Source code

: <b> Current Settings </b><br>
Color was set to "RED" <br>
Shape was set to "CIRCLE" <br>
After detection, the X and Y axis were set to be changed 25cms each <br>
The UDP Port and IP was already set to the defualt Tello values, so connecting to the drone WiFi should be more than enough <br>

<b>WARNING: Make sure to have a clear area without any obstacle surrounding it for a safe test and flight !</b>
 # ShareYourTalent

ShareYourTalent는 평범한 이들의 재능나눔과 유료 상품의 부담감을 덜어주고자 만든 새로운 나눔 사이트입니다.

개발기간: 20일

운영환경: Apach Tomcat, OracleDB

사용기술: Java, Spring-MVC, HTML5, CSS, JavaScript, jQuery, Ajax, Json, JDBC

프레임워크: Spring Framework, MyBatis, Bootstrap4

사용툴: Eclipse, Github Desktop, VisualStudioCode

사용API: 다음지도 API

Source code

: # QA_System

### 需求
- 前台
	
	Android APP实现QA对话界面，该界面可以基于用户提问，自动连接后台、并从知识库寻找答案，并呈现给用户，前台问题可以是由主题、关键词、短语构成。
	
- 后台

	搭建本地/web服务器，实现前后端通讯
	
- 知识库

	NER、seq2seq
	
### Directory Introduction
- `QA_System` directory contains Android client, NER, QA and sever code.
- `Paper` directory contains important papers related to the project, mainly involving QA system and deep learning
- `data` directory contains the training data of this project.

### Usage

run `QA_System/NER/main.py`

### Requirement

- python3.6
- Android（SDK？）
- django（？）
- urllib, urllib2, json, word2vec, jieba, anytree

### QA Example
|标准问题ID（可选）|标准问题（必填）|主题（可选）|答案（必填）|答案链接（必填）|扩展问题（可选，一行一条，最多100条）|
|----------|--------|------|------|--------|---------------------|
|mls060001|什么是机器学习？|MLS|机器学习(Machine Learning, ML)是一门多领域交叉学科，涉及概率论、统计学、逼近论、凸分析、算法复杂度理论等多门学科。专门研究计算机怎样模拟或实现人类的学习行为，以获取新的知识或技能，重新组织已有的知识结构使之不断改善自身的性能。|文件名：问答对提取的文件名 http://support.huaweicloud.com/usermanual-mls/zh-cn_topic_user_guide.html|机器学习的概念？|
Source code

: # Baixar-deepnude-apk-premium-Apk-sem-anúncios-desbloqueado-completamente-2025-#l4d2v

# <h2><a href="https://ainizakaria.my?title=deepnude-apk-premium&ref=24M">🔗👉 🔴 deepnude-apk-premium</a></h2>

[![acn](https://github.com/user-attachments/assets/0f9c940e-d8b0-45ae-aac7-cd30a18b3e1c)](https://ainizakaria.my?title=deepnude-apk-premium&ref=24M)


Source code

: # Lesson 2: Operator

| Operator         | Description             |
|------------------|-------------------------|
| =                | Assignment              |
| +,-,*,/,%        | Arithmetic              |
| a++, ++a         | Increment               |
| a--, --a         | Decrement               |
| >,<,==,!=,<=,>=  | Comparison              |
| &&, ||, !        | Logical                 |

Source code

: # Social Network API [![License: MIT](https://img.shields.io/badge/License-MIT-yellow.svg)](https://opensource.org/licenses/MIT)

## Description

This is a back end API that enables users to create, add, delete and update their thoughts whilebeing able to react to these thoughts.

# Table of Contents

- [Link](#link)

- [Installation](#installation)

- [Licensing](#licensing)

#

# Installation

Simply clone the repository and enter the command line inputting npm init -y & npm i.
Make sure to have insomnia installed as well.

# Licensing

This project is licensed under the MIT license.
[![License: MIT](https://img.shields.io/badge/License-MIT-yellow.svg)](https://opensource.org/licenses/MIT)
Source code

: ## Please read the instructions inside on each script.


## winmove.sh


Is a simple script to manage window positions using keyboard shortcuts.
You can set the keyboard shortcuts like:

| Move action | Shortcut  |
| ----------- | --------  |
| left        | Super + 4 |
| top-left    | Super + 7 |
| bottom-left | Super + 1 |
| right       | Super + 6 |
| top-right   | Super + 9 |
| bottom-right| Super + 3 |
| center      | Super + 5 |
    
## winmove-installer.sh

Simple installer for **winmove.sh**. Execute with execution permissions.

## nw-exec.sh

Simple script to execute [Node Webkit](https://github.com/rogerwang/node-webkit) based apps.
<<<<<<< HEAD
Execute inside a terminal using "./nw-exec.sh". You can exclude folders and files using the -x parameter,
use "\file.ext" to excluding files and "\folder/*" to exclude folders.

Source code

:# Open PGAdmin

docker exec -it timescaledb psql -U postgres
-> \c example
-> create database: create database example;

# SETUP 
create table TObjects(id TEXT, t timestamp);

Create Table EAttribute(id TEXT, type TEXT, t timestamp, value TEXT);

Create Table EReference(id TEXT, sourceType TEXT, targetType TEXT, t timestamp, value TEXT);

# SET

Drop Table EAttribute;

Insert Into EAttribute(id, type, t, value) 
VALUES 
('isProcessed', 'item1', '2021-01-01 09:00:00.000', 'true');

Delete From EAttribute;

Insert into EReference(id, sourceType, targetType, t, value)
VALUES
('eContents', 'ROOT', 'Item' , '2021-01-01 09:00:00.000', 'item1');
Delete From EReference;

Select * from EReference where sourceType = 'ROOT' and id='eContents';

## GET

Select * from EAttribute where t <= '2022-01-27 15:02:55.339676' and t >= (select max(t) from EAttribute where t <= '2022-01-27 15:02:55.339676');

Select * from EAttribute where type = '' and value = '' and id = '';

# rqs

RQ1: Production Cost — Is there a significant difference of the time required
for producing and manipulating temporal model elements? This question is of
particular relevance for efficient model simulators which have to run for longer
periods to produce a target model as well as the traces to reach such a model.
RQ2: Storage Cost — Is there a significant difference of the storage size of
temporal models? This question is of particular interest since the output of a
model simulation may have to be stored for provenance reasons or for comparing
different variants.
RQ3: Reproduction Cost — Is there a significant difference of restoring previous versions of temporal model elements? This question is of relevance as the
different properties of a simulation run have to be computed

_THE PROBLEM_. Using the entries above, tally how many lines have the word "keyboard" in them; write the number and nothing more.

_ANSWER BOX_. 2